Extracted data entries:

====

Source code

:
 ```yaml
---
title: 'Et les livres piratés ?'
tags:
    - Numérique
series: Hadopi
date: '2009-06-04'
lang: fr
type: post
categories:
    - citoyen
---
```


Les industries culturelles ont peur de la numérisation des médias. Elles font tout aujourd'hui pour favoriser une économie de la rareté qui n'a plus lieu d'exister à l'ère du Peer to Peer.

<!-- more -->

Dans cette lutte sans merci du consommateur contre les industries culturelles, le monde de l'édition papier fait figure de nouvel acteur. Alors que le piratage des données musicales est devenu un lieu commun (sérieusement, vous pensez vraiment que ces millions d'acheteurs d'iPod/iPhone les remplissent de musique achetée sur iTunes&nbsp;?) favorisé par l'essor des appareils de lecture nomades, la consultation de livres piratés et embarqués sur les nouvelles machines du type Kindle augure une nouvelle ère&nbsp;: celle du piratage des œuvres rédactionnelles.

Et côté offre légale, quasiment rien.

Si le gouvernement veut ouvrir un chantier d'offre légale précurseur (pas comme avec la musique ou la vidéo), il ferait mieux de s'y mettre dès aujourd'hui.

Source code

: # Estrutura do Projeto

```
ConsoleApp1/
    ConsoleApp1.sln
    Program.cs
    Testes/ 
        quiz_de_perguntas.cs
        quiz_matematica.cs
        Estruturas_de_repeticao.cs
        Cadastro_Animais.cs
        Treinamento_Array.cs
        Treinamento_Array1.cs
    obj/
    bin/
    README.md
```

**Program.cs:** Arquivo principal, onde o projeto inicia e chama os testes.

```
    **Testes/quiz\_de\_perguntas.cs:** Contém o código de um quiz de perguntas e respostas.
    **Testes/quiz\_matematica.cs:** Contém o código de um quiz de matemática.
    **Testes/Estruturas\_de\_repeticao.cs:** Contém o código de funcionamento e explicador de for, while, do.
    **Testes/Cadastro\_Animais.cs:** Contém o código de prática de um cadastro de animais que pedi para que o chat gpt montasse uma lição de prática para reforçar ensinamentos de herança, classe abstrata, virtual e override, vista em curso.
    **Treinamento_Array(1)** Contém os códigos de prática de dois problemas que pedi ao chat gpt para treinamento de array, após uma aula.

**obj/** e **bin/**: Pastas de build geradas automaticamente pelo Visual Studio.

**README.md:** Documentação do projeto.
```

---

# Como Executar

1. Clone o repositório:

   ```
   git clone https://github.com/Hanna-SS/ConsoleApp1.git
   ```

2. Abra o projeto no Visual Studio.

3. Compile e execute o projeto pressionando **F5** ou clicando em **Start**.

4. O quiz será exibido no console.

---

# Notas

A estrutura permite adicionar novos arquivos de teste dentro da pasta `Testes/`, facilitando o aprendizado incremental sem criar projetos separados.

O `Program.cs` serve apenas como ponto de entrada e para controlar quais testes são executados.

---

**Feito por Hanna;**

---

====

WHAT THE TASK ASKS =>
The data above must be restated word for word.

ANSWER TO THIS PROBLEM =>
Source code

:
 ```yaml
---
title: 'Et les livres piratés ?'
tags:
    - Numérique
series: Hadopi
date: '2009-06-04'
lang: fr
type: post
categories:
    - citoyen
---
```


Les industries culturelles ont peur de la numérisation des médias. Elles font tout aujourd'hui pour favoriser une économie de la rareté qui n'a plus lieu d'exister à l'ère du Peer to Peer.

<!-- more -->

Dans cette lutte sans merci du consommateur contre les industries culturelles, le monde de l'édition papier fait figure de nouvel acteur. Alors que le piratage des données musicales est devenu un lieu commun (sérieusement, vous pensez vraiment que ces millions d'acheteurs d'iPod/iPhone les remplissent de musique achetée sur iTunes&nbsp;?) favorisé par l'essor des appareils de lecture nomades, la consultation de livres piratés et embarqués sur les nouvelles machines du type Kindle augure une nouvelle ère&nbsp;: celle du piratage des œuvres rédactionnelles.

Et côté offre légale, quasiment rien.

Si le gouvernement veut ouvrir un chantier d'offre légale précurseur (pas comme avec la musique ou la vidéo), il ferait mieux de s'y mettre dès aujourd'hui.

Source code

: # Estrutura do Projeto

```
ConsoleApp1/
    ConsoleApp1.sln
    Program.cs
    Testes/ 
        quiz_de_perguntas.cs
        quiz_matematica.cs
        Estruturas_de_repeticao.cs
        Cadastro_Animais.cs
        Treinamento_Array.cs
        Treinamento_Array1.cs
    obj/
    bin/
    README.md
```

**Program.cs:** Arquivo principal, onde o projeto inicia e chama os testes.

```
    **Testes/quiz\_de\_perguntas.cs:** Contém o código de um quiz de perguntas e respostas.
    **Testes/quiz\_matematica.cs:** Contém o código de um quiz de matemática.
    **Testes/Estruturas\_de\_repeticao.cs:** Contém o código de funcionamento e explicador de for, while, do.
    **Testes/Cadastro\_Animais.cs:** Contém o código de prática de um cadastro de animais que pedi para que o chat gpt montasse uma lição de prática para reforçar ensinamentos de herança, classe abstrata, virtual e override, vista em curso.
    **Treinamento_Array(1)** Contém os códigos de prática de dois problemas que pedi ao chat gpt para treinamento de array, após uma aula.

**obj/** e **bin/**: Pastas de build geradas automaticamente pelo Visual Studio.

**README.md:** Documentação do projeto.
```

---

# Como Executar

1. Clone o repositório:

   ```
   git clone https://github.com/Hanna-SS/ConsoleApp1.git
   ```

2. Abra o projeto no Visual Studio.

3. Compile e execute o projeto pressionando **F5** ou clicando em **Start**.

4. O quiz será exibido no console.

---

# Notas

A estrutura permite adicionar novos arquivos de teste dentro da pasta `Testes/`, facilitando o aprendizado incremental sem criar projetos separados.

O `Program.cs` serve apenas como ponto de entrada e para controlar quais testes são executados.

---

**Feito por Hanna;**

---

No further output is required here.